▶ _Problem to solve_
When "install" occurs in a line of the material, copy that line.

▶ _Excerpted data_
Content starts

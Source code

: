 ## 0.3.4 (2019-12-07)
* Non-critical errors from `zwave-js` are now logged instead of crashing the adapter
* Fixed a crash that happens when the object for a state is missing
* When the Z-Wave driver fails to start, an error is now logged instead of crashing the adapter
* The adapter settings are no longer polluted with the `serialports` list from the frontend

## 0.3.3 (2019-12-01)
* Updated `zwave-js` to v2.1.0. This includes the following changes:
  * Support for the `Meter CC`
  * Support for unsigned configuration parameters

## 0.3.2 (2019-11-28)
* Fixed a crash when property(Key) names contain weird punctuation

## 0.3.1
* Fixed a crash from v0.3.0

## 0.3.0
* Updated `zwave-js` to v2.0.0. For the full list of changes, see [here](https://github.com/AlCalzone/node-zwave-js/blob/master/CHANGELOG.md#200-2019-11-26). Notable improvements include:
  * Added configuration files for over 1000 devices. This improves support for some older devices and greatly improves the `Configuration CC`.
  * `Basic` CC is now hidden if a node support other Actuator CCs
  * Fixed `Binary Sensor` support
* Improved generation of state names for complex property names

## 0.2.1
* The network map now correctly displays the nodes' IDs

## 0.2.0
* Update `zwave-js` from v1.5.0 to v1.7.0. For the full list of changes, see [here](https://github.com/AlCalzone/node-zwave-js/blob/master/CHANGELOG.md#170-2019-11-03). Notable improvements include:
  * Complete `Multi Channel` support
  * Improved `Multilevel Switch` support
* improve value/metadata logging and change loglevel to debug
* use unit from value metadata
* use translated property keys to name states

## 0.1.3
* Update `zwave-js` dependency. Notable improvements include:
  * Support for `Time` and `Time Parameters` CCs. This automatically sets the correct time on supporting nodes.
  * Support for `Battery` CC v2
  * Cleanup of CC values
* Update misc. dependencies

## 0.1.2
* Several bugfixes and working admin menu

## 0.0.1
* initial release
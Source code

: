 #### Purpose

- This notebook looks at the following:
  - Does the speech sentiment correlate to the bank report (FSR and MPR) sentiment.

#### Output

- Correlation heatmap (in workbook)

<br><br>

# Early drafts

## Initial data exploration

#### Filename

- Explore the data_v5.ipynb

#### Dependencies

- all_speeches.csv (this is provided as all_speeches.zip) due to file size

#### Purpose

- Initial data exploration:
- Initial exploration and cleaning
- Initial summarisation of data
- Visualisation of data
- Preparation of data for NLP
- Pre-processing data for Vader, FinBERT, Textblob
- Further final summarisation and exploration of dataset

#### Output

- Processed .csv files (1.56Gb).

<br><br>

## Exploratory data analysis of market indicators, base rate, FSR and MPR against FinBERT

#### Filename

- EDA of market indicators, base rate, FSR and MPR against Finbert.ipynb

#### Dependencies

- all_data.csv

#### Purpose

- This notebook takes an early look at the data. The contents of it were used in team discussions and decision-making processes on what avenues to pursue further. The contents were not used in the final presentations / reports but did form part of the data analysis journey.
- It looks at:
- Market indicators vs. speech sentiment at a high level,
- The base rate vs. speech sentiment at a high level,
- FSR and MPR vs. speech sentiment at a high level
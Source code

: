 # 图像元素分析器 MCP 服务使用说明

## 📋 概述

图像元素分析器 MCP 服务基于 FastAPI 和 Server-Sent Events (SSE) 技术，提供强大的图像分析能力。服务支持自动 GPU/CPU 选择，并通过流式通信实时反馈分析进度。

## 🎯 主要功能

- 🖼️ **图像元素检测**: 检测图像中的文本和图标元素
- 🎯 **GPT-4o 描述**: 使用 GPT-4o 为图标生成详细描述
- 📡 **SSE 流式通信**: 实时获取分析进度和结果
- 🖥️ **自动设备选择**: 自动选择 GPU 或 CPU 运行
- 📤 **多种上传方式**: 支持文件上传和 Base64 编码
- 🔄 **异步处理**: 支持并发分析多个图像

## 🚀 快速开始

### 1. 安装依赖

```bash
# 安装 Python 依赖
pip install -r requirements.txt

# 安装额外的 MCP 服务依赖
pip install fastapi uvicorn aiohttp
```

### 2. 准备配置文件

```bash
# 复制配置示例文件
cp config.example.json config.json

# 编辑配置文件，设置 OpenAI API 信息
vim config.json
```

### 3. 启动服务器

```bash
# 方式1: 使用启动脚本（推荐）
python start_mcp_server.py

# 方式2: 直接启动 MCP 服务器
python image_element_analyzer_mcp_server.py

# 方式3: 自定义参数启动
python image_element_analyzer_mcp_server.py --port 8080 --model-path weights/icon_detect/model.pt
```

Content ends

▶ _Expected answer_
pip install -r requirements.txt
pip install fastapi uvicorn aiohttp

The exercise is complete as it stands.